A utility program called an assembler is used to translate assembly language statements into the target computer's machine code. The assembler performs a more or less isomorphic translation (a one-to-one mapping) from mnemonic statements into machine instructions and data. (This is in contrast with high-level languages, in which a single statement generally results in many machine instructions.)
Many sophisticated assemblers offer additional mechanisms to facilitate program development, control the assembly process, and aid debugging. In particular, most modern assemblers (although many have been available for more than 40 years already) include a macro facility (described below), and are called macro assemblers.
Typically a modern assembler creates object code by translating assembly instruction mnemonics into opcodes, and by resolving symbolic names for memory locations and other entities.[1] The use of symbolic references is a key feature of assemblers, saving tedious calculations and manual address updates after program modifications. Most assemblers also include macro facilities for performing textual substitution—e.g., to generate common short sequences of instructions to run inline, instead of in a subroutine.
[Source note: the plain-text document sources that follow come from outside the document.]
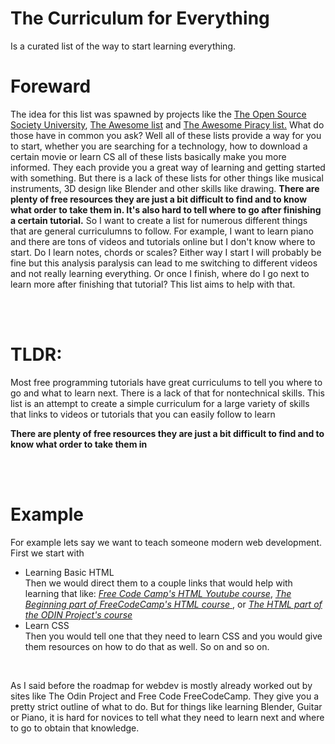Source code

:    # The Curriculum for Everything
Is a curated list of the way to start learning everything.


<h1>Foreward</h1>

<p>The idea for this list was spawned by projects like the <a href = 'https://github.com/ossu/computer-science'>The Open Source Society University</a>, <a href = 'https://github.com/sindresorhus/awesome'>The Awesome list</a> and <a href = 'https://github.com/Igglybuff/awesome-piracy'>The Awesome Piracy list.</a>
     What do those have in common you ask? Well all of these lists provide a way for you to start, whether you are searching for a technology,
     how to download a certain movie or learn CS all of these lists basically make you more informed. They each provide you a great way of learning and getting started with something.
     But there is a lack of these lists for other things like musical instruments, 3D design like Blender and other skills like drawing.
     <strong>There are plenty of free resources they are just a bit difficult to find and to know what order to take them in. It's also hard to tell where to go after finishing a certain tutorial.</strong> So I want to create a list for numerous different things that are general curriculumns to follow. For example, I want to learn piano and there are tons of videos and tutorials online but I don't know where to start. Do I learn notes, chords or scales? Either way I start I will probably be fine but this analysis paralysis can lead to me switching to different videos and not really learning everything. Or once I finish, where do I go next to learn more after finishing that tutorial? This list aims to help with that.</p>


<br><br/>
<h1>TLDR:</h1>
<p>Most free programming tutorials have great curriculums to tell you where to go and what to learn next. 
    There is a lack of that for nontechnical skills. This list is an attempt to create a simple curriculum for a large 
    variety of skills that links to videos or tutorials that you can easily follow to learn</p>
    <strong>There are plenty of free resources they are just a bit difficult to find and to know what order to take them in</strong>

<br></br>
<h1>Example</h1>
<p>For example lets say we want to teach someone modern web development. First we start with

<ul>
  <li>Learning Basic HTML</li>
  Then we would direct them to a couple links that would help with learning that like:
  <i><a href = "https://www.youtube.com/watch?v=kUMe1FH4CHE">Free Code Camp's HTML Youtube course</a></i>,  <i><a href = "https://www.freecodecamp.org/learn/2022/responsive-web-design/#learn-responsive-web-design-by-building-a-piano">
    The Beginning part of FreeCodeCamp's HTML course </a></i>, or 
    <i><a href = "https://www.theodinproject.com/">The HTML part of the ODIN Project's course</a></i> 
   
 <li>Learn CSS</li>
 Then you would tell one that they need to learn CSS and you would give them resources on how to do that as well. So on and so on. 


   
</ul>

<br>
<p>As I said before the roadmap for webdev is mostly already worked out by sites like The Odin Project and Free Code FreeCodeCamp. They give you a pretty strict outline of what to do.
    But for things like learning Blender, Guitar or Piano, it is hard for novices to tell what they need to learn next and where to go to obtain that knowledge.
</p>
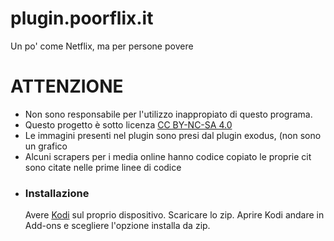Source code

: # plugin.poorflix.it

Un po' come Netflix, ma per persone povere

# ATTENZIONE

- Non sono responsabile per l'utilizzo inappropiato di questo programa.
- Questo progetto è sotto licenza [CC BY-NC-SA 4.0](https://creativecommons.org/licenses/by-nc-sa/4.0/)
- Le immagini presenti nel plugin sono presi dal plugin exodus, (non sono un grafico
- Alcuni scrapers per i media online hanno codice copiato le proprie cit sono citate nelle prime linee di codice

* ### Installazione ###
	Avere [Kodi](https://kodi.tv/download) sul proprio dispositivo.
 	Scaricare lo zip.
	Aprire Kodi andare in Add-ons e scegliere l'opzione installa da zip.
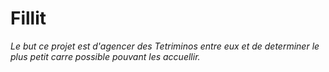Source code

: # Fillit

*Le but ce projet est d'agencer des Tetriminos entre eux et de determiner le plus petit carre possible pouvant les accuellir.*
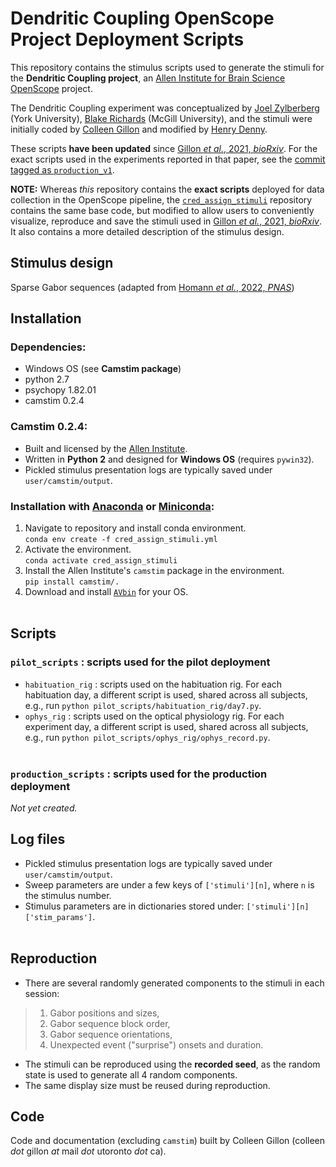 # Dendritic Coupling OpenScope Project Deployment Scripts

This repository contains the stimulus scripts used to generate the stimuli for the **Dendritic Coupling project**, an [Allen Institute for Brain Science](https://alleninstitute.org/what-we-do/brain-science/) [OpenScope](https://alleninstitute.org/what-we-do/brain-science/research/mindscope-program/openscope/) project. 
&nbsp;

The Dendritic Coupling experiment was conceptualized by [Joel Zylberberg](http://www.jzlab.org/) (York University), [Blake Richards](http://linclab.org/) (McGill University), and the stimuli were initially coded by [Colleen Gillon](https://sites.google.com/mila.quebec/linc-lab/team/colleen?authuser=0) and modified by [Henry Denny](https://twitter.com/hdennyneuro).

These scripts **have been updated** since [Gillon _et al._, 2021, _bioRxiv_](https://www.biorxiv.org/content/10.1101/2021.01.15.426915v2). For the exact scripts used in the experiments reported in that paper, see the [commit tagged as `production_v1`](https://github.com/colleenjg/cred_assign_stimuli_deployed/tree/production_v1). 
&nbsp;

**NOTE:** Whereas _this_ repository contains the **exact scripts** deployed for data collection in the OpenScope pipeline, the [`cred_assign_stimuli`](https://github.com/colleenjg/cred_assign_stimuli) repository contains the same base code, but modified to allow users to conveniently visualize, reproduce and save the stimuli used in [Gillon _et al._, 2021, _bioRxiv_](https://www.biorxiv.org/content/10.1101/2021.01.15.426915v2). It also contains a more detailed description of the stimulus design.  

## Stimulus design
Sparse Gabor sequences (adapted from [Homann _et al._, 2022, _PNAS_](https://www.ncbi.nlm.nih.gov/pmc/articles/PMC8812573/))
&nbsp;

## Installation
### Dependencies:
- Windows OS (see **Camstim package**)
- python 2.7
- psychopy 1.82.01
- camstim 0.2.4
&nbsp;

### Camstim 0.2.4: 
- Built and licensed by the [Allen Institute](https://alleninstitute.org/).
- Written in **Python 2** and designed for **Windows OS** (requires `pywin32`).
- Pickled stimulus presentation logs are typically saved under `user/camstim/output`.
&nbsp;

### Installation with [Anaconda](https://docs.anaconda.com/anaconda/install/) or [Miniconda](https://docs.conda.io/en/latest/miniconda.html):
1. Navigate to repository and install conda environment.  
    `conda env create -f cred_assign_stimuli.yml`
2. Activate the environment.  
    `conda activate cred_assign_stimuli`
3. Install the Allen Institute's `camstim` package in the environment.  
    `pip install camstim/.`
4. Download and install [`AVbin`](https://avbin.github.io/AVbin/Download.html) for your OS.  
&nbsp;

## Scripts  
### `pilot_scripts` : scripts used for the pilot deployment
- `habituation_rig` : scripts used on the habituation rig. For each habituation day, a different script is used, shared across all subjects,  
e.g., run `python pilot_scripts/habituation_rig/day7.py`.  
- `ophys_rig` : scripts used on the optical physiology rig. For each experiment day, a different script is used, shared across all subjects,  
e.g., run `python pilot_scripts/ophys_rig/ophys_record.py`.  
&nbsp;

### `production_scripts` : scripts used for the production deployment
_Not yet created._
&nbsp;

## Log files
- Pickled stimulus presentation logs are typically saved under `user/camstim/output`.
- Sweep parameters are under a few keys of `['stimuli'][n]`, where `n` is the stimulus number.
- Stimulus parameters are in dictionaries stored under: `['stimuli'][n]['stim_params']`.  
&nbsp;

## Reproduction
- There are several randomly generated components to the stimuli in each session:  
> 1) Gabor positions and sizes,  
> 2) Gabor sequence block order, 
> 3) Gabor sequence orientations,  
> 4) Unexpected event ("surprise") onsets and duration.
- The stimuli can be reproduced using the **recorded seed**, as the random state is used to generate all 4 random components.
- The same display size must be reused during reproduction.

## Code
Code and documentation (excluding `camstim`) built by Colleen Gillon (colleen _dot_ gillon _at_ mail _dot_ utoronto _dot_ ca).

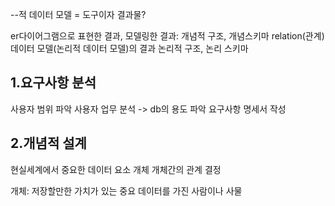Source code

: --적 데이터 모델 = 도구이자 결과물?

er다이어그램으로 표현한 결과, 모델링한 결과: 개념적 구조, 개념스키마
relation(관계)데이터 모델(논리적 데이터 모델)의 결과 논리적 구조, 논리 스키마



## 1.요구사항 분석
사용자 범위 파악
사용자 업무 분석
-> db의 용도 파악
요구사항 명세서 작성


## 2.개념적 설계
현실세계에서 중요한 데이터 요소 개체
개체간의 관계 결정

개체: 저장할만한 가치가 있는 중요 데이터를 가진 사람이나 사물

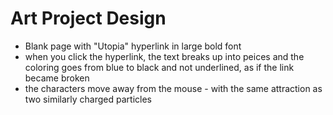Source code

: # Art Project Design
- Blank page with "Utopia" hyperlink in large bold font
- when you click the hyperlink, the text breaks up into peices and the coloring goes from blue to black and not underlined, as if the link became broken
- the characters move away from the mouse - with the same attraction as two similarly charged particles
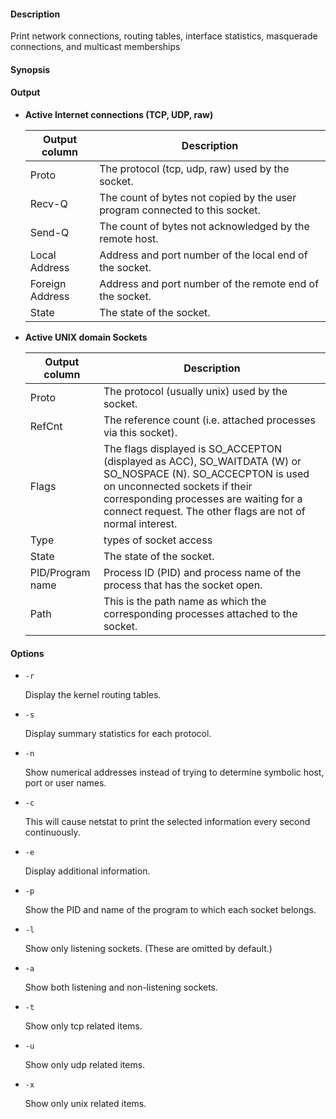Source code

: #### Description

Print network connections, routing tables, interface statistics, masquerade connections, and multicast memberships

#### Synopsis

#### Output

- **Active Internet connections (TCP, UDP, raw)**

    | Output column | Description |
    | --- | --- |
    | Proto | The protocol (tcp, udp, raw) used by the socket. |
    | Recv-Q | The count of bytes not copied by the user program connected to this socket. |
    | Send-Q | The count of bytes not acknowledged by the remote host. |
    | Local Address | Address and port number of the local end of the socket. |
    | Foreign Address | Address and port number of the remote end of the socket. |
    | State | The state of the socket. |

- **Active UNIX domain Sockets**

    | Output column | Description |
    | --- | --- |
    | Proto | The protocol (usually unix) used by the socket. |
    | RefCnt | The reference count (i.e. attached processes via this socket). |
    | Flags | The flags displayed is SO_ACCEPTON (displayed as ACC), SO_WAITDATA (W) or SO_NOSPACE (N). SO_ACCECPTON is used on unconnected sockets if their corresponding processes are waiting for a connect request. The other flags are not of normal interest. |
    | Type | types of socket access |
    | State | The state of the socket. |
    | PID/Program name | Process ID (PID) and process name of the process that has the socket open. |
    | Path | This is the path name as which the corresponding processes attached to the socket. |

#### Options

- `-r`

    Display the kernel routing tables.

- `-s`

    Display summary statistics for each protocol.

- `-n`

    Show numerical addresses instead of trying to determine symbolic host, port or user names.

- `-c`

    This will cause netstat to print the selected information every second continuously.

- `-e`

    Display additional information.

- `-p`

    Show the PID and name of the program to which each socket belongs.

- `-l`

    Show only listening sockets.  (These are omitted by default.)

- `-a`

    Show both listening and non-listening sockets.

- `-t`

    Show only tcp related items.

- `-u`

    Show only udp related items.

- `-x`

    Show only unix related items.

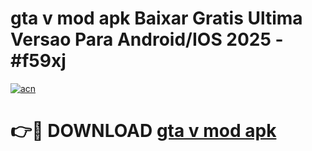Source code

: # gta v mod apk Baixar Gratis Ultima Versao Para Android/IOS 2025 - #f59xj

[![acn](https://github.com/user-attachments/assets/0f9c940e-d8b0-45ae-aac7-cd30a18b3e1c)](https://app.mediaupload.pro?title=gta_v_mod_apk&ref=27F)

# 👉🔴 DOWNLOAD [gta v mod apk](https://app.mediaupload.pro?title=gta_v_mod_apk&ref=27F)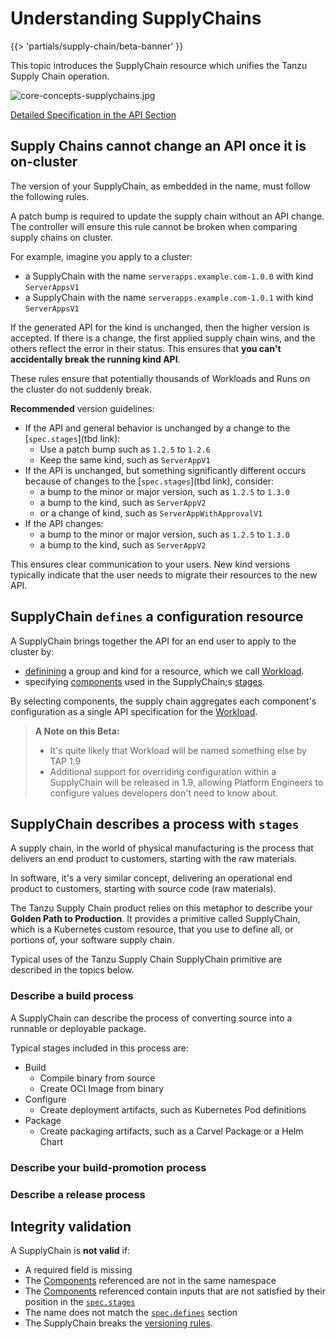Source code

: # Understanding SupplyChains

{{> 'partials/supply-chain/beta-banner' }}

This topic introduces the SupplyChain resource which unifies the Tanzu Supply Chain operation.

![core-concepts-supplychains.jpg](./images/core-concepts-supplychains.jpg)

[Detailed Specification in the API Section](../../reference/api/supplychain.hbs.md)

## Supply Chains cannot change an API once it is on-cluster

The version of your SupplyChain, as embedded in the name, must follow the following rules.

A patch bump is required to update the supply chain without an API change.
The controller will ensure this rule cannot be broken when comparing supply chains on cluster.

For example, imagine you apply to a cluster:

* a SupplyChain with the name `serverapps.example.com-1.0.0` with kind `ServerAppsV1`
* a SupplyChain with the name `serverapps.example.com-1.0.1` with kind `ServerAppsV1`

If the generated API for the kind is unchanged, then the higher version is accepted.
If there is a change, the first applied supply chain wins, and the others reflect the error in their status.
This ensures that **you can't accidentally break the running kind API**.

These rules ensure that potentially thousands of Workloads and Runs on the cluster do not suddenly break.

**Recommended** version guidelines:

* If the API and general behavior is unchanged by a change to the [`spec.stages`](tbd link):
  * Use a patch bump such as `1.2.5` to `1.2.6`
  * Keep the same kind, such as `ServerAppV1`
* If the API is unchanged, but something significantly different occurs because of changes to the [`spec.stages`](tbd link), consider:
  * a bump to the minor or major version, such as `1.2.5` to `1.3.0`
  * a bump to the kind, such as `ServerAppV2`
  * or a change of kind, such as `ServerAppWithApprovalV1`
* If the API changes:
  * a bump to the minor or major version, such as `1.2.5` to `1.3.0`
  * a bump to the kind, such as `ServerAppV2`

This ensures clear communication to your users. New kind versions typically indicate that the user
needs to migrate their resources to the new API.


## SupplyChain `defines` a configuration resource

A SupplyChain brings together the API for an end user to apply to the cluster by:

* [definining](../../reference/api/supplychain.hbs.md#specdefines) a group and kind for a resource, which we call [Workload].
* specifying [components] used in the SupplyChain;s [stages](../../reference/api/supplychain.hbs.md#specstages).

By selecting components, the supply chain aggregates each component's configuration as a single API specification for the [Workload].

> **A Note on this Beta:**
> 
> * It's quite likely that Workload will be named something else by TAP 1.9
> * Additional support for overriding configuration within a SupplyChain will be released in 1.9, allowing Platform Engineers to configure values developers don't need to know about.

## SupplyChain describes a process with `stages`

A supply chain, in the world of physical manufacturing is the process that delivers an end product to customers, starting with the raw materials.

In software, it's a very similar concept, delivering an operational end product to customers, starting with source code (raw materials).

The Tanzu Supply Chain product relies on this metaphor to describe your **Golden Path to Production**. 
It provides a primitive called SupplyChain, which is a Kubernetes custom resource, that you use to define all, or portions of, your software supply chain.

Typical uses of the Tanzu Supply Chain SupplyChain primitive are described in the topics below.

### Describe a build process 
A SupplyChain can describe the process of converting source into a runnable or deployable package.

Typical stages included in this process are:
 
* Build
  * Compile binary from source
  * Create OCI Image from binary
* Configure
  * Create deployment artifacts, such as Kubernetes Pod definitions
* Package
  * Create packaging artifacts, such as a Carvel Package or a Helm Chart
 
### Describe your build-promotion process

<!-- Ask <Nick Webb> for a section here -->

### Describe a release process

<!-- tbd -->

## Integrity validation

A SupplyChain is **not valid** if:

* A required field is missing
* The [Components] referenced are not in the same namespace
* The [Components] referenced contain inputs that are not satisfied by their position in the [`spec.stages`](#specstages)
* The name does not match the [`spec.defines`](#specdefines) section
* The SupplyChain breaks the [versioning rules](#supply-chains-cannot-change-an-api-once-it-is-on-cluster).


[Components]: ./components.hbs.md
[Workload]: ./workloads.hbs.md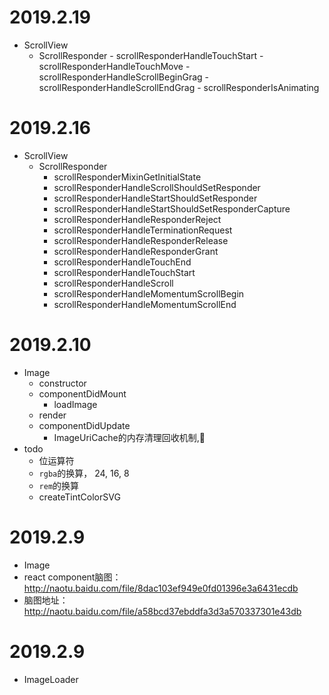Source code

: # 2019.2.19
- ScrollView
  - ScrollResponder
				- scrollResponderHandleTouchStart
				- scrollResponderHandleTouchMove
				- scrollResponderHandleScrollBeginGrag
				- scrollResponderHandleScrollEndGrag
				- scrollResponderIsAnimating

# 2019.2.16
- ScrollView
  - ScrollResponder
    - scrollResponderMixinGetInitialState
    - scrollResponderHandleScrollShouldSetResponder
    - scrollResponderHandleStartShouldSetResponder
    - scrollResponderHandleStartShouldSetResponderCapture
    - scrollResponderHandleResponderReject
    - scrollResponderHandleTerminationRequest 
    - scrollResponderHandleResponderRelease
    - scrollResponderHandleResponderGrant
    - scrollResponderHandleTouchEnd
    - scrollResponderHandleTouchStart 
    - scrollResponderHandleScroll
    - scrollResponderHandleMomentumScrollBegin
    - scrollResponderHandleMomentumScrollEnd

# 2019.2.10
- Image
  - constructor
  - componentDidMount
    - loadImage
  - render
  - componentDidUpdate
    - ImageUriCache的内存清理回收机制,🐂
- todo
  - 位运算符
  - `rgba`的换算， 24, 16, 8 
  - `rem`的换算
  - createTintColorSVG

# 2019.2.9
- Image 
- react component脑图： http://naotu.baidu.com/file/8dac103ef949e0fd01396e3a6431ecdb
- 脑图地址： http://naotu.baidu.com/file/a58bcd37ebddfa3d3a570337301e43db


# 2019.2.9
- ImageLoader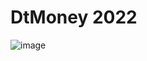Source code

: # DtMoney 2022

![image](https://user-images.githubusercontent.com/53982668/209029737-a01b6742-e984-4632-8495-30986a4a42f9.png)

 
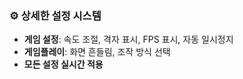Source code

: ### ⚙️ 상세한 설정 시스템
- **게임 설정**: 속도 조절, 격자 표시, FPS 표시, 자동 일시정지
- **게임플레이**: 화면 흔들림, 조작 방식 선택
- **모든 설정 실시간 적용**
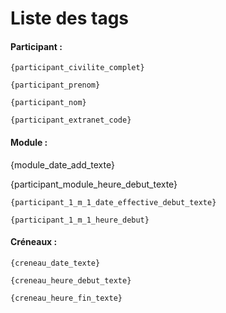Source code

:# Liste des tags

#### **Participant :**

`{participant_civilite_complet}`

`{participant_prenom}`

`{participant_nom}`

`{participant_extranet_code}`


#### **Module :**

{module_date_add_texte}

{participant_module_heure_debut_texte}


`{participant_1_m_1_date_effective_debut_texte}`

`{participant_1_m_1_heure_debut}`

#### **Créneaux :** 

`{creneau_date_texte}`

`{creneau_heure_debut_texte}`

`{creneau_heure_fin_texte}`

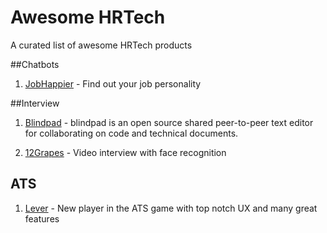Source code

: # Awesome HRTech

A curated list of awesome HRTech products

##Chatbots

1. [JobHappier](http://m.me/jobhappier) - Find out your job personality

##Interview
1. [Blindpad](https://blindpad.github.io/) - blindpad is an open source shared peer-to-peer text editor for collaborating on code and technical documents.

2. [12Grapes](https://www.start12grapes.com/) - Video interview with face recognition


## ATS
1. [Lever](https://www.lever.co/) - New player in the ATS game with top notch UX and many great features
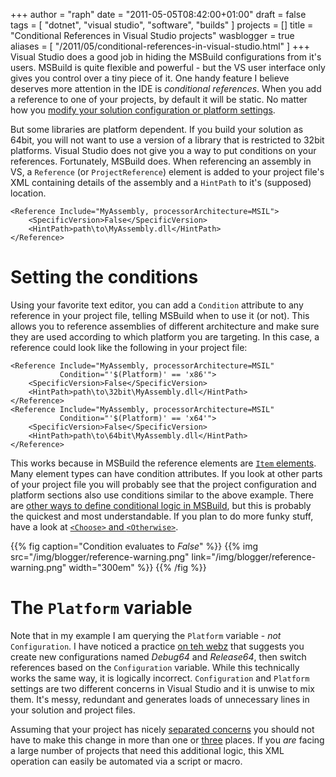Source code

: +++
author = "raph"
date = "2011-05-05T08:42:00+01:00"
draft = false
tags = [ "dotnet", "visual studio", "software", "builds" ]
projects = []
title = "Conditional References in Visual Studio projects"
wasblogger = true
aliases = [ "/2011/05/conditional-references-in-visual-studio.html" ]
+++
Visual Studio does a good job in hiding the MSBuild configurations from it's users. MSBuild is quite flexible and powerful - but the VS user interface only gives you control over a tiny piece of it. One handy feature I believe deserves more attention in the IDE is *conditional references*. When you add a reference to one of your projects, by default it will be static. No matter how you [modify your solution configuration or platform settings](/2011/04/targeting-platforms-in-visual-studio.html).

But some libraries are platform dependent. If you build your solution as 64bit, you will not want to use a version of a library that is restricted to 32bit platforms. Visual Studio does not give you a way to put conditions on your references. Fortunately, MSBuild does. When referencing an assembly in VS, a `Reference` (or `ProjectReference`) element is added to your project file's XML containing details of the assembly and a `HintPath` to it's (supposed) location.

    <Reference Include="MyAssembly, processorArchitecture=MSIL">
        <SpecificVersion>False</SpecificVersion>
        <HintPath>path\to\MyAssembly.dll</HintPath>
    </Reference>

# Setting the conditions
Using your favorite text editor, you can add a `Condition` attribute to any reference in your project file, telling MSBuild when to use it (or not). This allows you to reference assemblies of different architecture and make sure they are used according to which platform you are targeting. In this case, a reference could look like the following in your project file: 

    <Reference Include="MyAssembly, processorArchitecture=MSIL"
               Condition="'$(Platform)' == 'x86'">
        <SpecificVersion>False</SpecificVersion>
        <HintPath>path\to\32bit\MyAssembly.dll</HintPath>
    </Reference>
    <Reference Include="MyAssembly, processorArchitecture=MSIL" 
               Condition="'$(Platform)' == 'x64'">
        <SpecificVersion>False</SpecificVersion>
        <HintPath>path\to\64bit\MyAssembly.dll</HintPath>
    </Reference>

This works because in MSBuild the reference elements are [`Item` elements](http://msdn.microsoft.com/en-us/library/ms164283%28v=VS.100%29.aspx). Many element types can have condition attributes. If you look at other parts of your project file you will probably see that the project configuration and platform sections also use conditions similar to the above example. There are [other ways to define conditional logic in MSBuild](http://msdn.microsoft.com/en-us/library/ms164307.aspx), but this is probably the quickest and most understandable. If you plan to do more funky stuff, have a look at [`<Choose>` and `<Otherwise>`](http://msdn.microsoft.com/en-us/library/ms164282.aspx).

{{% fig caption="Condition evaluates to *False*" %}}
{{% img src="/img/blogger/reference-warning.png" link="/img/blogger/reference-warning.png" width="300em" %}}
{{% /fig %}}

# The `Platform` variable
Note that in my example I am querying the `Platform` variable - *not* `Configuration`. I have noticed a practice [on teh webz](http://dev.monogram.sk/websvn/filedetails.php?repname=graphstudio&path=%2Ftrunk%2Fgraphstudio.sln) that suggests you create new configurations named *Debug64* and *Release64*, then switch references based on the `Configuration` variable. While this technically works the same way, it is logically incorrect. `Configuration` and `Platform` settings are two different concerns in Visual Studio and it is unwise to mix them. It's messy, redundant and generates loads of unnecessary lines in your solution and project files.

Assuming that your project has nicely [separated concerns](http://en.wikipedia.org/wiki/Separation_of_concerns) you should not have to make this change in more than one or [three](http://en.wikipedia.org/wiki/Rule_of_three_%28programming%29) places. If you *are* facing a large number of projects that need this additional logic, this XML operation can easily be automated via a script or macro.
Assemblers are generally simpler to write than compilers for high-level languages, and have been available since the 1950s. Modern assemblers, especially for RISC based architectures, such as MIPS, Sun SPARC, HP PA-RISC and x86(-64), optimize instruction scheduling to exploit the CPU pipeline efficiently.
More sophisticated high-level assemblers provide language abstractions such as:
- Advanced control structures
- High-level procedure/function declarations and invocations
- High-level abstract data types, including structures/records, unions, classes, and sets
- Sophisticated macro processing
- Object-Oriented features such as encapsulation, polymorphism, inheritance, interfaces
Current usage
There have always been debates over the usefulness and performance of assembly language relative to high-level languages. Assembly language has specific niche uses where it is important; see below. But in general, modern optimizing compilers are claimed to render high-level languages into code that can run as fast as hand-written assembly, despite some counter-examples that can be created. The complexity of modern processors makes effective hand-optimization increasingly difficult.[6] Moreover, and to the dismay of efficiency lovers, increasing processor performance has meant that most CPUs sit idle most of the time, with delays caused by predictable bottlenecks such as I/O operations and paging. This has made raw code execution speed a non-issue for most programmers.
Here are some situations in which practitioners might choose to use assembly language:
- When a stand-alone binary executable is required, i.e. one that must execute without recourse to the run-time components or libraries associated with a high-level language; this is perhaps the most common situation. These are embedded programs that store only a small amount of memory and the device is intended to do single purpose tasks. Such examples consist of telephones, automobile fuel and ignition systems, air-conditioning control systems, security systems, and sensors.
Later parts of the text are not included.